[Dataset entries]
────────────────────────────────────────
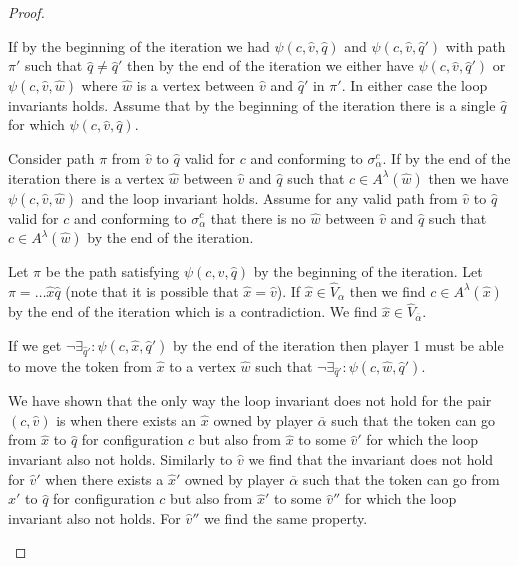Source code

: \begin{theorem}
\begin{proof}
\begin{itemize}[\ \ ]
			If by the beginning of the iteration we had $\psi(c,\hat{v},\hat{q})$ and $\psi(c,\hat{v},\hat{q}')$ with path $\pi'$ such that $\hat{q} \neq \hat{q}'$ then by the end of the iteration we either have $\psi(c,\hat{v},\hat{q}')$ or $\psi(c,\hat{v},\hat{w})$ where $\hat{w}$ is a vertex between $\hat{v}$ and $\hat{q}'$ in $\pi'$. In either case the loop invariants holds. Assume that by the beginning of the iteration there is a single $\hat{q}$ for which $\psi(c,\hat{v},\hat{q})$.
			
			Consider path $\pi$ from $\hat{v}$ to $\hat{q}$ valid for $c$ and conforming to $\sigma_\alpha^c$. If by the end of the iteration there is a vertex $\hat{w}$ between $\hat{v}$ and $\hat{q}$ such that $c \in A^\lambda(\hat{w})$ then we have $\psi(c,\hat{v},\hat{w})$ and the loop invariant holds. Assume for any valid path from $\hat{v}$ to $\hat{q}$ valid for $c$ and conforming to $\sigma_\alpha^c$ that there is no $\hat{w}$ between $\hat{v}$ and $\hat{q}$ such that $c \in A^\lambda(\hat{w})$ by the end of the iteration.
			
			Let $\pi$ be the path satisfying $\psi(c,\hat{v},\hat{q})$ by the beginning of the iteration. Let $\pi = \dots\hat{x}\hat{q}$ (note that it is possible that $\hat{x} = \hat{v}$). If $\hat{x} \in \hat{V}_\alpha$ then we find $c \in A^\lambda(\hat{x})$ by the end of the iteration which is a contradiction. We find $\hat{x} \in \hat{V}_{\overline{\alpha}}$.
			
			If we get $\neg \exists_{\hat{q}'}: \psi(c,\hat{x},\hat{q}')$ by the end of the iteration then player 1 must be able to move the token from $\hat{x}$ to a vertex $\hat{w}$ such that $\neg \exists_{\hat{q}'}: \psi(c,\hat{w},\hat{q}')$.
			
			We have shown that the only way the loop invariant does not hold for the pair $(c,\hat{v})$ is when there exists an $\hat{x}$ owned by player $\overline{\alpha}$ such that the token can go from  $\hat{x}$ to $\hat{q}$ for configuration $c$ but also from $\hat{x}$ to some $\hat{v}'$ for which the loop invariant also not holds. Similarly to $\hat{v}$ we find that the invariant does not hold for $\hat{v}'$ when there exists a $\hat{x}'$ owned by player $\overline{\alpha}$ such that the token can go from $\hat{x}'$ to $\hat{q}$ for configuration $c$ but also from $\hat{x}'$ to some $\hat{v}''$ for which the loop invariant also not holds. For $\hat{v}''$ we find the same property.
			

\end{itemize}
\end{proof}
\end{theorem}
────────────────────────────────────────
Copy exactly, and copy nothing else: the lines from the start of the data above through the line that holds "Let $\pi$ be". The pictures stay out.

**Solution to this problem:**
Source code

: \begin{theorem}
\begin{proof}
\begin{itemize}[\ \ ]
			If by the beginning of the iteration we had $\psi(c,\hat{v},\hat{q})$ and $\psi(c,\hat{v},\hat{q}')$ with path $\pi'$ such that $\hat{q} \neq \hat{q}'$ then by the end of the iteration we either have $\psi(c,\hat{v},\hat{q}')$ or $\psi(c,\hat{v},\hat{w})$ where $\hat{w}$ is a vertex between $\hat{v}$ and $\hat{q}'$ in $\pi'$. In either case the loop invariants holds. Assume that by the beginning of the iteration there is a single $\hat{q}$ for which $\psi(c,\hat{v},\hat{q})$.
			
			Consider path $\pi$ from $\hat{v}$ to $\hat{q}$ valid for $c$ and conforming to $\sigma_\alpha^c$. If by the end of the iteration there is a vertex $\hat{w}$ between $\hat{v}$ and $\hat{q}$ such that $c \in A^\lambda(\hat{w})$ then we have $\psi(c,\hat{v},\hat{w})$ and the loop invariant holds. Assume for any valid path from $\hat{v}$ to $\hat{q}$ valid for $c$ and conforming to $\sigma_\alpha^c$ that there is no $\hat{w}$ between $\hat{v}$ and $\hat{q}$ such that $c \in A^\lambda(\hat{w})$ by the end of the iteration.
			
			Let $\pi$ be the path satisfying $\psi(c,\hat{v},\hat{q})$ by the beginning of the iteration. Let $\pi = \dots\hat{x}\hat{q}$ (note that it is possible that $\hat{x} = \hat{v}$). If $\hat{x} \in \hat{V}_\alpha$ then we find $c \in A^\lambda(\hat{x})$ by the end of the iteration which is a contradiction. We find $\hat{x} \in \hat{V}_{\overline{\alpha}}$.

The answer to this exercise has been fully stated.